### Material for this task
==*==
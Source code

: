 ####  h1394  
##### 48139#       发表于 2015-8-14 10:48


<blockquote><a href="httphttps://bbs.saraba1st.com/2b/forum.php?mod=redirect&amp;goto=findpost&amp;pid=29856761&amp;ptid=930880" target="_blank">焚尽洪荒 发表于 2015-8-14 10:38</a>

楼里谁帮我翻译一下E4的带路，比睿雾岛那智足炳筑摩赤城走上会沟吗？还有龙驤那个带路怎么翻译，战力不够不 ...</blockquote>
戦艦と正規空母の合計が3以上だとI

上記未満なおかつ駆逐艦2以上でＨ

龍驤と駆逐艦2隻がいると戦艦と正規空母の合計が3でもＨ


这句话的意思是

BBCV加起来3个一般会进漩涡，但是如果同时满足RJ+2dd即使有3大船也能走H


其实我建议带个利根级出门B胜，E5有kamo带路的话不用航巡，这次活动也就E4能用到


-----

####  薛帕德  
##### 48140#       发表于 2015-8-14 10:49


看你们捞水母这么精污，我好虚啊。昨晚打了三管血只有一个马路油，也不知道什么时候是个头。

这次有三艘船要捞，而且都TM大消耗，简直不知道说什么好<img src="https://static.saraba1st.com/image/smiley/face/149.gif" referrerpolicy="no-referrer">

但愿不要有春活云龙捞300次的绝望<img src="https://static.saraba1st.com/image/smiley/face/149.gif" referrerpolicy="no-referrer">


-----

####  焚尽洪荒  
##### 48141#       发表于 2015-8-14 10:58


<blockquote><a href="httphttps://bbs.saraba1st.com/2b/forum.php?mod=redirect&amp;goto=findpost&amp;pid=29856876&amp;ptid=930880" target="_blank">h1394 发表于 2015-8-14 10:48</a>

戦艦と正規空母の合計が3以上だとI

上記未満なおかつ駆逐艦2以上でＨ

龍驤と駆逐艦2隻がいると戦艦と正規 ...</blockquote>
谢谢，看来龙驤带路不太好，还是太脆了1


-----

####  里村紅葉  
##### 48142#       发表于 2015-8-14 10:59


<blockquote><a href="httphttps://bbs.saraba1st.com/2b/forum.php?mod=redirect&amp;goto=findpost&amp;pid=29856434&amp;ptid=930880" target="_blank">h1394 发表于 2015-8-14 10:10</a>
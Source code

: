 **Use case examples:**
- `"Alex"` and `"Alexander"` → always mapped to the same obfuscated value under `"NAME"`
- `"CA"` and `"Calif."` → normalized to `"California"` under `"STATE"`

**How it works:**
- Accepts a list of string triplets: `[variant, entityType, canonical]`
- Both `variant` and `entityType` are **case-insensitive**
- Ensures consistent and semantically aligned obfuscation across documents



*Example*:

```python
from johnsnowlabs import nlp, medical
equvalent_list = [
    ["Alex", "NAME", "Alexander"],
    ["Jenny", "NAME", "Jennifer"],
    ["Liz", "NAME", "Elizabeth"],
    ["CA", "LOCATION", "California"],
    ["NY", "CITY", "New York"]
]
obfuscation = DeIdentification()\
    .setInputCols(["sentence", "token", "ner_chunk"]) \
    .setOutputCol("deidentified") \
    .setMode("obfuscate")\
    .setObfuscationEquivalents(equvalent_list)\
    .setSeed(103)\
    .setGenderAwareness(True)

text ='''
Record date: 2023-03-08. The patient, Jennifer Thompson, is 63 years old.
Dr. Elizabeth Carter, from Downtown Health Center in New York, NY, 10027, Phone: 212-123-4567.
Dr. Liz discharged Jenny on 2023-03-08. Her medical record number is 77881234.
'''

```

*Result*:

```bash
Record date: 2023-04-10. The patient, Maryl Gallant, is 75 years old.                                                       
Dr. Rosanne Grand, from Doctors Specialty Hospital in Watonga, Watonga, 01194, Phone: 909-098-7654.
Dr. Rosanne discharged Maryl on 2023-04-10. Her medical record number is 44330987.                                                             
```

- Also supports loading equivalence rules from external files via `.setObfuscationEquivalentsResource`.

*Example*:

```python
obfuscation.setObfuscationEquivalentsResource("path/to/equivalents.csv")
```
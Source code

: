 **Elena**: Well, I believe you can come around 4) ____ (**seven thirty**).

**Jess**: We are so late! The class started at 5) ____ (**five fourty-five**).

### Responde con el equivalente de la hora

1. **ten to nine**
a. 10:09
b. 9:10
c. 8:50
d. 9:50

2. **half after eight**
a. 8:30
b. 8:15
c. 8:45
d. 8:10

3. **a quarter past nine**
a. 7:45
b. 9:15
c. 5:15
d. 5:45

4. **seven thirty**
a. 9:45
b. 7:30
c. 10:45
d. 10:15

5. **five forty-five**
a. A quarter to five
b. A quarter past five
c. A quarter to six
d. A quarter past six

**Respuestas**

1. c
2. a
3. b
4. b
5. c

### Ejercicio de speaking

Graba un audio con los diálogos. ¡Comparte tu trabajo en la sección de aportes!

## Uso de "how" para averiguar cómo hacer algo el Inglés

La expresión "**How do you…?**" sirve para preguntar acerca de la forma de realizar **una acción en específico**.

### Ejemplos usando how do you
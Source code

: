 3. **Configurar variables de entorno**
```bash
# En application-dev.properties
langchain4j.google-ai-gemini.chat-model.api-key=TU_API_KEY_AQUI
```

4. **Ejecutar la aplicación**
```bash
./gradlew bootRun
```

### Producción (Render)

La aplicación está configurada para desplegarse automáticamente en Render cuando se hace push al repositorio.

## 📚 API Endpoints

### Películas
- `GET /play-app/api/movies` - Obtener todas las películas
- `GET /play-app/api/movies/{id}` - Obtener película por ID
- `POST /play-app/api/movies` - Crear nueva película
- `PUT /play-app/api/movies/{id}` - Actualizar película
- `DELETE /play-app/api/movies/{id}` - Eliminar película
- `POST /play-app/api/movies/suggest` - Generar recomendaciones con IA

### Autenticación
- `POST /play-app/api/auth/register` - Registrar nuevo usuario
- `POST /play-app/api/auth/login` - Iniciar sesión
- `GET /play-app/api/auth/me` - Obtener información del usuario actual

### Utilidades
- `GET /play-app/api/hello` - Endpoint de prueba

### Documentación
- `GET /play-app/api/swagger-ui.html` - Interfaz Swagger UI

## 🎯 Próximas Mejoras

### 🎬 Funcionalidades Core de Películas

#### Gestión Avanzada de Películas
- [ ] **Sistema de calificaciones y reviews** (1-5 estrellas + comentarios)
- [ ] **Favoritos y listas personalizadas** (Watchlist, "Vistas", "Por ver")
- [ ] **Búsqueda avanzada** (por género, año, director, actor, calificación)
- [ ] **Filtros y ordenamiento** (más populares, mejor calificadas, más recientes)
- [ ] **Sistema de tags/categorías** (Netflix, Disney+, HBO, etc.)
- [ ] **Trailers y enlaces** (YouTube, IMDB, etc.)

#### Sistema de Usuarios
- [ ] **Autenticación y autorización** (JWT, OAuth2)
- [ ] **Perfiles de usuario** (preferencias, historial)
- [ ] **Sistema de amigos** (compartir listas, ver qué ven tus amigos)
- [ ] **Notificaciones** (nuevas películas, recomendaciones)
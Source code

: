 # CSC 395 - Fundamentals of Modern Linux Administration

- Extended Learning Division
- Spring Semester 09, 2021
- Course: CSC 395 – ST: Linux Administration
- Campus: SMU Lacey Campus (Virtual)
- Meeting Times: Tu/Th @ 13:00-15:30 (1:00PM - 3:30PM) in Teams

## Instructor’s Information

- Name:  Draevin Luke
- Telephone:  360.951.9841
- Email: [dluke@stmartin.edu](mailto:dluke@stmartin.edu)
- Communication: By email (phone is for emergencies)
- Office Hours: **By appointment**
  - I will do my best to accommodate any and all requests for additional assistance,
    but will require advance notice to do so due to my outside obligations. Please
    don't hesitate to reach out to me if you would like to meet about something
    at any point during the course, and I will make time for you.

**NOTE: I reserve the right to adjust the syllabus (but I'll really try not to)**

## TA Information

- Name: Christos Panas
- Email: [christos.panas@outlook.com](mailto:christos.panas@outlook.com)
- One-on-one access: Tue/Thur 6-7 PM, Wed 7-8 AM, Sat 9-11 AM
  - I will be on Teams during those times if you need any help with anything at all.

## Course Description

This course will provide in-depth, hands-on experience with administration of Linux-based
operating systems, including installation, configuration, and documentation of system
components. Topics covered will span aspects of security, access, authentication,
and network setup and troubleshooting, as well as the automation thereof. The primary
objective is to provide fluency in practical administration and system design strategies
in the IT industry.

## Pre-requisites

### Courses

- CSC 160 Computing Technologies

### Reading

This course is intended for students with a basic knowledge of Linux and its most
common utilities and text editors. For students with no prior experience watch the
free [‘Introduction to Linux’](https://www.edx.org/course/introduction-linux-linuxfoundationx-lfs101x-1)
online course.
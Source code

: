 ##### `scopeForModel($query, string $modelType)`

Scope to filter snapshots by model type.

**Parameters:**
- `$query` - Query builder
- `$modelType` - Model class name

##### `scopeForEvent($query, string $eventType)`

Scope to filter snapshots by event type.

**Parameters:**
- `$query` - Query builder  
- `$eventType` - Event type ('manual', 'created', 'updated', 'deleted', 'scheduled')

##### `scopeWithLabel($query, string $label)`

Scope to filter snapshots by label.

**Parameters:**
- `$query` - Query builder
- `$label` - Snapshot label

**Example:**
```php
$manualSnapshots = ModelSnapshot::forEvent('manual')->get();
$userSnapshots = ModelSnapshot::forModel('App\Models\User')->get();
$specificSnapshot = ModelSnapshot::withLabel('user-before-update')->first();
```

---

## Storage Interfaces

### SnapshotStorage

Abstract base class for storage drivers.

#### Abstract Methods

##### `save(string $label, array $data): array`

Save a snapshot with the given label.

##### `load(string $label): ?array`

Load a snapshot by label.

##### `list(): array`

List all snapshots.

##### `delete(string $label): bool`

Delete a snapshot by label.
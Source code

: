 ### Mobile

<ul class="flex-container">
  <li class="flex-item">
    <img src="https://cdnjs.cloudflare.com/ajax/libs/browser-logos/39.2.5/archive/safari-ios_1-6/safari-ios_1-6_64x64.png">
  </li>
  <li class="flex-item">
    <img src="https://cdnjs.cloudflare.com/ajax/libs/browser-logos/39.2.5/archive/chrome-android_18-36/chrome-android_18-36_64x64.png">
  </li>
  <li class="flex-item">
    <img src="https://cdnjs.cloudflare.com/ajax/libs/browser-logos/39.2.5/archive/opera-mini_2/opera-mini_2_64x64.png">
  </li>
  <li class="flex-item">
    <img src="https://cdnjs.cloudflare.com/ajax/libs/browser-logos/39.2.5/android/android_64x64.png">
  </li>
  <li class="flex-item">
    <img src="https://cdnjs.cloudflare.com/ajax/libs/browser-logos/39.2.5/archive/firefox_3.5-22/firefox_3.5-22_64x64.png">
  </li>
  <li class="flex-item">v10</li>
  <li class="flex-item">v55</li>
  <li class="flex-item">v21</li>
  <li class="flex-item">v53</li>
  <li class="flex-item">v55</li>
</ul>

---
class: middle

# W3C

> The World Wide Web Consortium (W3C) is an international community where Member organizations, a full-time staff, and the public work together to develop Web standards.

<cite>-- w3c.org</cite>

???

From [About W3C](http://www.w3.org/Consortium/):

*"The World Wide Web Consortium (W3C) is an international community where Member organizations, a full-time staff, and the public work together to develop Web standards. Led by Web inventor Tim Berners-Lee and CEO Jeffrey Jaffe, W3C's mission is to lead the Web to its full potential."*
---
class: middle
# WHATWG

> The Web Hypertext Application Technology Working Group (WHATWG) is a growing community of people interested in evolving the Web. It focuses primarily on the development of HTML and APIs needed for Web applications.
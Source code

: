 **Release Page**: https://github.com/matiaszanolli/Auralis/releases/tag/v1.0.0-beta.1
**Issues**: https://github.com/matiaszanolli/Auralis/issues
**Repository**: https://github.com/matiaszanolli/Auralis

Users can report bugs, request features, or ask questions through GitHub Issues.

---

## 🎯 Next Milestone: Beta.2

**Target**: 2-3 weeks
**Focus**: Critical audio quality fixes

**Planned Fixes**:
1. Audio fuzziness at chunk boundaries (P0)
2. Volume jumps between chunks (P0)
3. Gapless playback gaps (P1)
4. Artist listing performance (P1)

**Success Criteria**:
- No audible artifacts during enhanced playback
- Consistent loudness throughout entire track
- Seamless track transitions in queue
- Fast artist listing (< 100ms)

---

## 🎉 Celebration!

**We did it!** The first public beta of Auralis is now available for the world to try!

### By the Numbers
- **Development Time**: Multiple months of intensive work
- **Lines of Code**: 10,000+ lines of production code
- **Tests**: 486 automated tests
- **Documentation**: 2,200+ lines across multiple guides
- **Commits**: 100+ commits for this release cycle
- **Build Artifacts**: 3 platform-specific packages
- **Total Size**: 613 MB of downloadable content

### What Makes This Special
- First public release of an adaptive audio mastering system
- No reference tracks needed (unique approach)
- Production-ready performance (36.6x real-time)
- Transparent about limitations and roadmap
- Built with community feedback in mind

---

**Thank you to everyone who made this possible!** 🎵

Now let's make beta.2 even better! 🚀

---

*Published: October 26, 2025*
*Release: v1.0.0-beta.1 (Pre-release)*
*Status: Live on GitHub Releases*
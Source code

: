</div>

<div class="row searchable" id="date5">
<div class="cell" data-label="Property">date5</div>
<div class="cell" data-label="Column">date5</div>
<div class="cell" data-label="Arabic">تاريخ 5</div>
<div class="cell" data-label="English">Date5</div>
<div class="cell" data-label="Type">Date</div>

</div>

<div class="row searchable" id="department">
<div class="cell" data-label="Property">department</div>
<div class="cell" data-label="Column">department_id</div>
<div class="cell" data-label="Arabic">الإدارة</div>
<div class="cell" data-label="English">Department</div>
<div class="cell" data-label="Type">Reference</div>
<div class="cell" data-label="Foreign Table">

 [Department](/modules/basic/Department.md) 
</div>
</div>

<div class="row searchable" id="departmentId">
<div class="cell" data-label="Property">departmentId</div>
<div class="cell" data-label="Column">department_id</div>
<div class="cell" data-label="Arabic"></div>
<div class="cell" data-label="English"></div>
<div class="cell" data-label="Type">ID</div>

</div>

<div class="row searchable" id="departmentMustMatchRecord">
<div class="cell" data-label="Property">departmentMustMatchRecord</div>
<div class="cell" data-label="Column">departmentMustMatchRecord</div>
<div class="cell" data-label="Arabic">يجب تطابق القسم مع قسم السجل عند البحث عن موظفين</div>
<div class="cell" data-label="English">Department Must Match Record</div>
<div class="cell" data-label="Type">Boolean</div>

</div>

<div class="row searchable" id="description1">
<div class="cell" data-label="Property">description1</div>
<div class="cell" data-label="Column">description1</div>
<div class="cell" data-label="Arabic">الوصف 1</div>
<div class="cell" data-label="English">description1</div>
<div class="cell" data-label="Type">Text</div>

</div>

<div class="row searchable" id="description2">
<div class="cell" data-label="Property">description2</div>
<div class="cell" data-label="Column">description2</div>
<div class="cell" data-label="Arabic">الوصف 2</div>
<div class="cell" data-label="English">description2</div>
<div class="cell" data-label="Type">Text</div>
==*==
### Work instruction
In the listing above, find the line with "1. Audio fuzziness at chunk boundaries (P0)" and the line with "- **Build Artifacts**: 3", then print exactly those two lines and every line between them, and nothing more.

### Task output
1. Audio fuzziness at chunk boundaries (P0)
2. Volume jumps between chunks (P0)
3. Gapless playback gaps (P1)
4. Artist listing performance (P1)

**Success Criteria**:
- No audible artifacts during enhanced playback
- Consistent loudness throughout entire track
- Seamless track transitions in queue
- Fast artist listing (< 100ms)

---

## 🎉 Celebration!

**We did it!** The first public beta of Auralis is now available for the world to try!

### By the Numbers
- **Development Time**: Multiple months of intensive work
- **Lines of Code**: 10,000+ lines of production code
- **Tests**: 486 automated tests
- **Documentation**: 2,200+ lines across multiple guides
- **Commits**: 100+ commits for this release cycle
- **Build Artifacts**: 3 platform-specific packages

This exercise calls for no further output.